I stumbled upon an article called The New Nostradamus, reporting of a game-theoretic model which predicts political outcomes with startling effectiveness. The results are very impressive. However, the site hosting the article is unfamiliar to me, so I'm not certain of the article's verity, but a quick Google seems to support the claims, at least on a superficial skimming. Here's his TED talk. The model seems almost too good to be true, though. Anybody know more?

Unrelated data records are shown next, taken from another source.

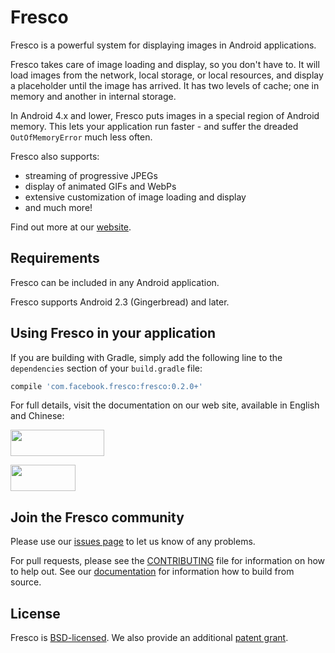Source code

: # Fresco 

Fresco is a powerful system for displaying images in Android applications.

Fresco takes care of image loading and display, so you don't have to. It will load images from the network, local storage, or local resources, and display a placeholder until the image has arrived. It has two levels of cache; one in memory and another in internal storage.

In Android 4.x and lower, Fresco puts images in a special region of Android memory. This lets your application run faster - and suffer the dreaded `OutOfMemoryError` much less often.

Fresco also supports:

* streaming of progressive JPEGs
* display of animated GIFs and WebPs
* extensive customization of image loading and display
* and much more!

Find out more at our [website](http://frescolib.org/index.html).

## Requirements

Fresco can be included in any Android application. 

Fresco supports Android 2.3 (Gingerbread) and later. 

## Using Fresco in your application

If you are building with Gradle, simply add the following line to the `dependencies` section of your `build.gradle` file:

```groovy
compile 'com.facebook.fresco:fresco:0.2.0+'
```

For full details, visit the documentation on our web site, available in English and Chinese:

<a href="http://frescolib.org/docs/index.html"><img src="http://frescolib.org/static/GetStarted-en.png" width="150" height="42"/></a>

<a href="http://fresco-cn.org/docs/index.html"><img src="http://frescolib.org/static/GetStarted-zh.png" width="104" height="42"/></a>

## Join the Fresco community

Please use our [issues page](https://github.com/facebook/fresco/issues) to let us know of any problems.

For pull requests, please see the [CONTRIBUTING](https://github.com/facebook/fresco/blob/master/CONTRIBUTING.md) file for information on how to help out. See our [documentation](http://frescolib.org/docs/building-from-source.html) for information how to build from source.


## License
Fresco is [BSD-licensed](https://github.com/facebook/fresco/blob/master/LICENSE). We also provide an additional [patent grant](https://github.com/facebook/fresco/blob/master/PATENTS).
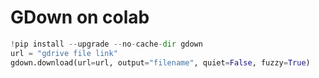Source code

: # GDown on colab
```python
!pip install --upgrade --no-cache-dir gdown
url = "gdrive file link"
gdown.download(url=url, output="filename", quiet=False, fuzzy=True)
```
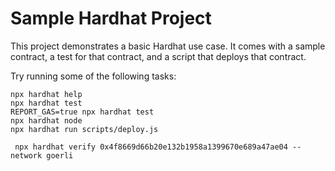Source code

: # Sample Hardhat Project

This project demonstrates a basic Hardhat use case. It comes with a sample contract, a test for that contract, and a script that deploys that contract.

Try running some of the following tasks:

```shell
npx hardhat help
npx hardhat test
REPORT_GAS=true npx hardhat test
npx hardhat node
npx hardhat run scripts/deploy.js

 npx hardhat verify 0x4f8669d66b20e132b1958a1399670e689a47ae04 --network goerli
```
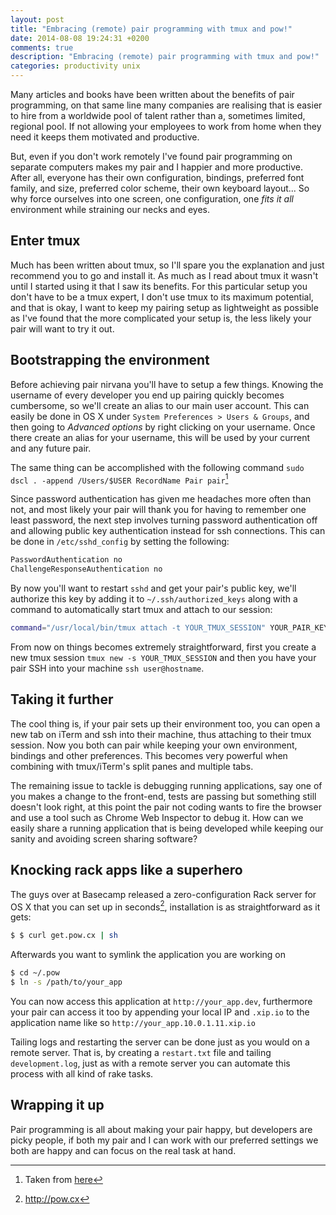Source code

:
 ```yaml
---
layout: post
title: "Embracing (remote) pair programming with tmux and pow!"
date: 2014-08-08 19:24:31 +0200
comments: true
description: "Embracing (remote) pair programming with tmux and pow!"
categories: productivity unix
---
```


Many articles and books have been written about the benefits of pair programming, on that same line many companies are realising that is easier to hire from a worldwide pool of talent rather than a, sometimes limited, regional pool. If not allowing your employees to work from home when they need it keeps them motivated and productive.

But, even if you don't work remotely I've found pair programming on separate computers makes my pair and I happier and more productive. After all, everyone has their own configuration, bindings, preferred font family, and size, preferred color scheme, their own keyboard layout... So why force ourselves into one screen, one configuration, one _fits it all_ environment while straining our necks and eyes.

<!-- more -->

## Enter tmux

Much has been written about tmux, so I'll spare you the explanation and just recommend you to go and install it. As much as I read about tmux it wasn't until I started using it that I saw its benefits. For this particular setup you don't have to be a tmux expert, I don't use tmux to its maximum potential, and that is okay, I want to keep my pairing setup as lightweight as possible as I've found that the more complicated your setup is, the less likely your pair will want to try it out.

## Bootstrapping the environment

Before achieving pair nirvana you'll have to setup a few things. Knowing the username of every developer you end up pairing quickly becomes cumbersome, so we'll create an alias to our main user account. This can easily be done in OS X under ``System Preferences > Users & Groups``, and then going to _Advanced options_ by right clicking on your username. Once there create an alias for your username, this will be used by your current and any future pair.

The same thing can be accomplished with the following command ``sudo dscl . -append /Users/$USER RecordName Pair pair``[^1]

Since password authentication has given me headaches more often than not, and most likely your pair will thank you for having to remember one least password, the next step involves turning password authentication off and allowing public key authentication instead for ssh connections. This can be done in ``/etc/sshd_config`` by setting the following:

```bash
PasswordAuthentication no
ChallengeResponseAuthentication no
```

By now you'll want to restart ``sshd`` and get your pair's public key, we'll authorize this key by adding it to ``~/.ssh/authorized_keys`` along with a command to automatically start tmux and attach to our session:

```bash
command="/usr/local/bin/tmux attach -t YOUR_TMUX_SESSION" YOUR_PAIR_KEY
```

From now on things becomes extremely straightforward, first you create a new tmux session ``tmux new -s YOUR_TMUX_SESSION`` and then you have your pair SSH into your machine ``ssh user@hostname``.


## Taking it further

The cool thing is, if your pair sets up their environment too, you can open a new tab on iTerm and ssh into their machine, thus attaching to their tmux session. Now you both can pair while keeping your own environment, bindings and other preferences. This becomes very powerful when combining with tmux/iTerm's split panes and multiple tabs.

The remaining issue to tackle is debugging running applications, say one of you makes a change to the front-end, tests are passing but something still doesn't look right, at this point the pair not coding wants to fire the browser and use a tool such as Chrome Web Inspector to debug it. How can we easily share a running application that is being developed while keeping our sanity and avoiding screen sharing software?


## Knocking rack apps like a superhero

The guys over at Basecamp released a zero-configuration Rack server for OS X that you can set up in seconds[^2], installation is as straightforward as it gets:

```bash
$ $ curl get.pow.cx | sh
```

Afterwards you want to symlink the application you are working on

```bash
$ cd ~/.pow
$ ln -s /path/to/your_app
```

You can now access this application at ``http://your_app.dev``, furthermore your pair can access it too by appending your local IP and ``.xip.io`` to the application name like so ``http://your_app.10.0.1.11.xip.io``

Tailing logs and restarting the server can be done just as you would on a remote server. That is, by creating a ``restart.txt`` file and tailing ``development.log``, just as with a remote server you can automate this process with all kind of rake tasks.


## Wrapping it up
Pair programming is all about making your pair happy, but developers are picky people, if both my pair and I can work with our preferred settings we both are happy and can focus on the real task at hand.

[^1]: Taken from [here](https://gist.github.com/trestrantham/dfc1da1b9580da46001c)
[^2]: http://pow.cx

Some choice bits from the article:

The claim:

In fact, the professor says that a computer model he built and has perfected over the last 25 years can predict the outcome of virtually any international conflict, provided the basic input is accurate. What’s more, his predictions are alarmingly specific. His fans include at least one current presidential hopeful, a gaggle of Fortune 500 companies, the CIA, and the Department of Defense.

The results:

The criticism rankles him, because, to his mind, the proof is right there on the page. “I’ve published a lot of forecasting papers over the years,” he says. “Papers that are about things that had not yet happened when the paper was published but would happen within some reasonable amount of time. There’s a track record that I can point to.” And indeed there is. Bueno de Mesquita has made a slew of uncannily accurate predictions—more than 2,000, on subjects ranging from the terrorist threat to America to the peace process in Northern Ireland—that would seem to prove him right.

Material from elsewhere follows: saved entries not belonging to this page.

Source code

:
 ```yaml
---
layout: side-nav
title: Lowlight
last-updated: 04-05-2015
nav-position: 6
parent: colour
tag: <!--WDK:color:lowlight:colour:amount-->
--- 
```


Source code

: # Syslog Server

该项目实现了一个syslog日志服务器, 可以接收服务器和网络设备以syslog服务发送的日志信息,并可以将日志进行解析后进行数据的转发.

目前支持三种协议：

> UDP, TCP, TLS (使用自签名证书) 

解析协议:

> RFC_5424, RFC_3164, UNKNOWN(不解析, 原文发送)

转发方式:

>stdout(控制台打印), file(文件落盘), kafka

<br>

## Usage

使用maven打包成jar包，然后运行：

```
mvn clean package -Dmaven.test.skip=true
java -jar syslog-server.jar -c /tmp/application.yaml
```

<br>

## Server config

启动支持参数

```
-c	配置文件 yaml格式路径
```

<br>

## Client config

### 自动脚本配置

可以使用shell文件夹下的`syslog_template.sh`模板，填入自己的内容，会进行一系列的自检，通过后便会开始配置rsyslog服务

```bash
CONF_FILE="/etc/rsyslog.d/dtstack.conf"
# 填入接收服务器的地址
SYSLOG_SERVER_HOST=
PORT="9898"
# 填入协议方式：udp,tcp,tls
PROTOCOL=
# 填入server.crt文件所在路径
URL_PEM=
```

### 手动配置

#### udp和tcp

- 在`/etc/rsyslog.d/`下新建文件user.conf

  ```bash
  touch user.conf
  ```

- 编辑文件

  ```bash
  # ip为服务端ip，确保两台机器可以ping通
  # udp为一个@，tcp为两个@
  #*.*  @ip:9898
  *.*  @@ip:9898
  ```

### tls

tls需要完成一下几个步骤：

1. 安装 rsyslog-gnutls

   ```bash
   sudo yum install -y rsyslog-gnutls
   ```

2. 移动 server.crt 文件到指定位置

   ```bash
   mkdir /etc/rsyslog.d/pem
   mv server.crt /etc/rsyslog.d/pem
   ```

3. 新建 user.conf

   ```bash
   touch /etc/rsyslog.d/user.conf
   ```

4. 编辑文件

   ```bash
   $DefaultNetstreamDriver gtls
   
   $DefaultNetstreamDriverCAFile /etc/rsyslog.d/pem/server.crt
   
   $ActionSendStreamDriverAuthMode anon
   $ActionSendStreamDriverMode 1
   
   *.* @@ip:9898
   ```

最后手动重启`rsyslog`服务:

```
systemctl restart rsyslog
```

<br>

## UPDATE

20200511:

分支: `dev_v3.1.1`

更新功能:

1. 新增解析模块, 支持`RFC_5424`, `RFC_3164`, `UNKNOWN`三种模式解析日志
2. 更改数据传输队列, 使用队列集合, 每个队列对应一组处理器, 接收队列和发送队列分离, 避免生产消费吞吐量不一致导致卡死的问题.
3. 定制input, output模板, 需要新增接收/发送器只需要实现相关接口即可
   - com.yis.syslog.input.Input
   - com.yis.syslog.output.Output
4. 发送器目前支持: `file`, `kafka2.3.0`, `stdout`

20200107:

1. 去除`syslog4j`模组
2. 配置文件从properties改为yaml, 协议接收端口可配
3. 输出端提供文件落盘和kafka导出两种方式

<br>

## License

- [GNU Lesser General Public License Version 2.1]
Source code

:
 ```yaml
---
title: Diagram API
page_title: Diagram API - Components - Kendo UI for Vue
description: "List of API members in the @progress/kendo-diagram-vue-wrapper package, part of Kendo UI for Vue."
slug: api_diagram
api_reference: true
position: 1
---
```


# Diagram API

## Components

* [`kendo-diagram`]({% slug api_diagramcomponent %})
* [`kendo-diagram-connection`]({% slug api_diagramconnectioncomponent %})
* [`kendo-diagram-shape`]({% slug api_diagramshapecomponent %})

To verify the accuracy of his model, the CIA set up a kind of forecasting face-off that pit predictions from his model against those of Langley’s more traditional in-house intelligence analysts and area specialists. “We tested Bueno de Mesquita’s model on scores of issues that were conducted in real time—that is, the forecasts were made before the events actually happened,” says Stanley Feder, a former high-level CIA analyst. “We found the model to be accurate 90 percent of the time,” he wrote. Another study evaluating Bueno de Mesquita’s real-time forecasts of 21 policy decisions in the European community concluded that “the probability that the predicted outcome was what indeed occurred was an astounding 97 percent.” What’s more, Bueno de Mesquita’s forecasts were much more detailed than those of the more traditional analysts. “The real issue is the specificity of the accuracy,” says Feder. “We found that DI (Directorate of National Intelligence) analyses, even when they were right, were vague compared to the model’s forecasts. To use an archery metaphor, if you hit the target, that’s great. But if you hit the bull’s eye—that’s amazing."

Gets good money for it:

Though controversial in the academic world, Bueno de Mesquita and his model have proven quite popular in the private sector. In addition to his teaching responsibilities and consulting for the government, he also runs a successful private business, Mesquita & Roundell, with offices in Rockefeller Center. Advising some of the top companies in the country, he earns a tidy sum: Mesquita & Roundell’s minimum fee is $50,000 for a project that includes two issues. Most projects involve multiple issues. “I’m not selling my wisdom,” he says. “I’m selling a tool that can help them get better results. That tool is the model.”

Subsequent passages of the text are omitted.